Traitement de l’information thermique et sensibilité à la température

Que l’information thermique soit détectée au niveau du corps ou des antennes, les centres thermiques du cerveau doivent opérer à un certain traitement de l’information, de sorte que, ce n’est que lorsque l’augmentation de température perçue atteint un certain seuil par rapport à la température ambiante, que des voies induisant la RED sont activées. On peut penser que la sensibilité individuelle des abeilles envers la température, que nous avons mesurée à de multiples reprises (Chapitres I, II et III), dépend de ce traitement local. De précédentes études, s'appuyant sur le choc électrique comme renforcement, ont montré que cette sensibilité au stimulus aversif était sous le contrôle de certaines amines biogènes. Ainsi, l'injection intra-ocellaire d'antagonistes des récepteurs à la dopamine et à la

sérotonine, entraîne une augmentation de la sensibilité des individus aux stimulations électriques (Tedjakumala et al., 2013). Ces neurotransmetteurs agissent ainsi comme suppresseurs de la sensibilité aversive. L'implication de ces neurotransmetteurs (dopamine, sérotonine), dans la perception d'autres stimuli aversifs, comme les stimuli thermiques que nous avons utilisés, permettrait de démontrer leur rôle fondamental, dans la transmission de l'information aversive, au sens large du terme. De manière analogue à l'étude de Tedjakumala et al. (2013), nous pourrions injecter les abeilles avec du flupentixol, un antagoniste du système dopaminergique, possédant une forte affinité pour les récepteurs de type D1 et D2, et les soumettre, ensuite, à une procédure de sensibilité thermique de la RED (Kokay et Mercer, 1996 ; Vergoz et al., 2007). Des injections de cyproheptadine, un inhibiteur non-compétitif des récepteurs à la sérotonine (Howarth et al., 2002 ; Vleugels et al., 2013; Thamm et

al., 2013), permettraient de démontrer l'implication de la sérotonine dans la perception des fortes

températures. D’une manière générale, ce pourrait être au niveau de ces centres thermiques qu’un déterminisme génétique puisse influencer la sensibilité individuelle des abeilles, par l’intermédiaire d’une signalisation dopaminergique ou sérotoninergique (voir chapitre III).

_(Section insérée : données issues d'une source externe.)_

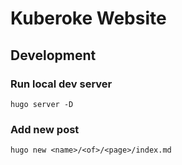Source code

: # Kuberoke Website

## Development
### Run local dev server
`hugo server -D`

### Add new post
`hugo new <name>/<of>/<page>/index.md`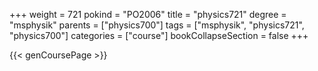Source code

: +++
weight = 721
pokind = "PO2006"
title = "physics721"
degree = "msphysik"
parents = ["physics700"]
tags = ["msphysik", "physics721", "physics700"]
categories = ["course"]
bookCollapseSection = false
+++

{{< genCoursePage >}}

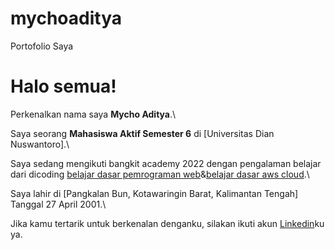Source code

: # mychoaditya
Portofolio Saya

# Halo semua! 

Perkenalkan nama saya **Mycho Aditya**.\

Saya seorang **Mahasiswa Aktif Semester 6** di [Universitas Dian Nuswantoro].\

Saya sedang mengikuti bangkit academy 2022 dengan pengalaman belajar dari dicoding [belajar dasar pemrograman web](https://www.dicoding.com/certificates/4EXGY6MQ9XRL)&[belajar dasar aws cloud](https://www.dicoding.com/certificates/1OP8LJJD1ZQK).\

Saya lahir di [Pangkalan Bun, Kotawaringin Barat, Kalimantan Tengah] Tanggal 27 April 2001.\

Jika kamu tertarik untuk berkenalan denganku, silakan ikuti akun [Linkedin](https://www.linkedin.com/in/mycho-aditya-326b31198/)ku ya.
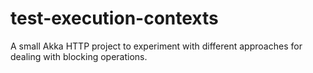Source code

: # test-execution-contexts

A small Akka HTTP project to experiment with different approaches for dealing with blocking operations.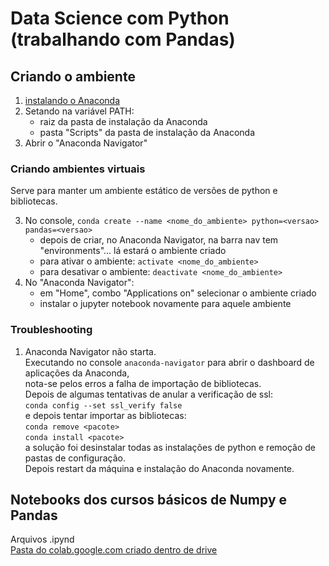 # Data Science com Python (trabalhando com Pandas)  
  
## Criando o ambiente
  
1. [instalando o Anaconda](https://www.anaconda.com/products/individual)  
2. Setando na variável PATH:
    - raiz da pasta de instalação da Anaconda
    - pasta "Scripts" da pasta de instalação da Anaconda
3. Abrir o "Anaconda Navigator"
  
### Criando ambientes virtuais
Serve para manter um ambiente estático de versões de python e bibliotecas.  
  
3. No console, `conda create --name <nome_do_ambiente> python=<versao> pandas=<versao>`
    - depois de criar, no Anaconda Navigator, na barra nav tem "environments"... lá estará o ambiente criado
    - para ativar o ambiente: `activate <nome_do_ambiente>`
    - para desativar o ambiente: `deactivate <nome_do_ambiente>`
4. No "Anaconda Navigator":
    - em "Home", combo "Applications on" selecionar o ambiente criado
    - instalar o jupyter notebook novamente para aquele ambiente
  
### Troubleshooting
  
1. Anaconda Navigator não starta.  
Executando no console `anaconda-navigator` para abrir o dashboard de aplicações da Anaconda,  
nota-se pelos erros a falha de importação de bibliotecas.  
Depois de algumas tentativas de anular a verificação de ssl:  
`conda config --set ssl_verify false`  
e depois tentar importar as bibliotecas:  
`conda remove <pacote>`  
`conda install <pacote>`  
a solução foi desinstalar todas as instalações de python e remoção de pastas de configuração.  
Depois restart da máquina e instalação do Anaconda novamente.
  
## Notebooks dos cursos básicos de Numpy e Pandas
  
Arquivos .ipynd  
[Pasta do colab.google.com criado dentro de drive](https://drive.google.com/drive/u/0/folders/1EWpNZwrSbkubb4vSznZO-Odt1ASxe4_x)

Au niveau central, le traitement de l'information thermique semble pouvoir emprunter différentes voies, une voie passant par le LAP et une au niveau des NAC. De futures recherches devront chercher à définir l'existence de ces différentes zones de traitement chez l'abeille et leur implication possible, implication dans le conditionnement aversif thermique du SER. De plus, l'utilisation de chocs électriques a permis de mettre en évidence l'implication d'amines biogènes comme la dopamine et la sérotonine, cependant il nous faudra aussi confirmer son implication dans le traitement d'un stimulus inconditionnel aversif thermique.